About this exercise: All of the data goes into your copy exactly as written. Images do not.
++++++++
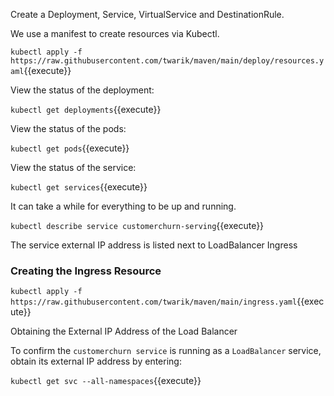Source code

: Create a Deployment,  Service, VirtualService and DestinationRule.

<!-- We create the above resources using a yaml file.

`wget https://raw.githubusercontent.com/twarik/maven/main/resources.yaml`{{execute}}

Have a look at the yaml file content

`cat ./resources.yaml`{{execute}} -->

We use a manifest to create resources via Kubectl.

<!-- `kubectl create -f https://raw.githubusercontent.com/twarik/maven/main/resources.yaml`{{execute}} -->
`kubectl apply -f https://raw.githubusercontent.com/twarik/maven/main/deploy/resources.yaml`{{execute}}

View the status of the deployment:

`kubectl get deployments`{{execute}}

View the status of the pods:

`kubectl get pods`{{execute}}

View the status of the service:

`kubectl get services`{{execute}}

It can take a while for everything to be up and running.

`kubectl describe service customerchurn-serving`{{execute}}

The service external IP address is listed next to LoadBalancer Ingress


### Creating the Ingress Resource

`kubectl apply -f https://raw.githubusercontent.com/twarik/maven/main/ingress.yaml`{{execute}}

Obtaining the External IP Address of the Load Balancer

To confirm the `customerchurn service` is running as a `LoadBalancer` service, obtain its external IP address by entering:

`kubectl get svc --all-namespaces`{{execute}}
++++++++
Solution for this exercise:
Source code

: Create a Deployment,  Service, VirtualService and DestinationRule.

<!-- We create the above resources using a yaml file.

`wget https://raw.githubusercontent.com/twarik/maven/main/resources.yaml`{{execute}}

Have a look at the yaml file content

`cat ./resources.yaml`{{execute}} -->

We use a manifest to create resources via Kubectl.

<!-- `kubectl create -f https://raw.githubusercontent.com/twarik/maven/main/resources.yaml`{{execute}} -->
`kubectl apply -f https://raw.githubusercontent.com/twarik/maven/main/deploy/resources.yaml`{{execute}}

View the status of the deployment:

`kubectl get deployments`{{execute}}

View the status of the pods:

`kubectl get pods`{{execute}}

View the status of the service:

`kubectl get services`{{execute}}

It can take a while for everything to be up and running.

`kubectl describe service customerchurn-serving`{{execute}}

The service external IP address is listed next to LoadBalancer Ingress


### Creating the Ingress Resource

`kubectl apply -f https://raw.githubusercontent.com/twarik/maven/main/ingress.yaml`{{execute}}

Obtaining the External IP Address of the Load Balancer

To confirm the `customerchurn service` is running as a `LoadBalancer` service, obtain its external IP address by entering:

`kubectl get svc --all-namespaces`{{execute}}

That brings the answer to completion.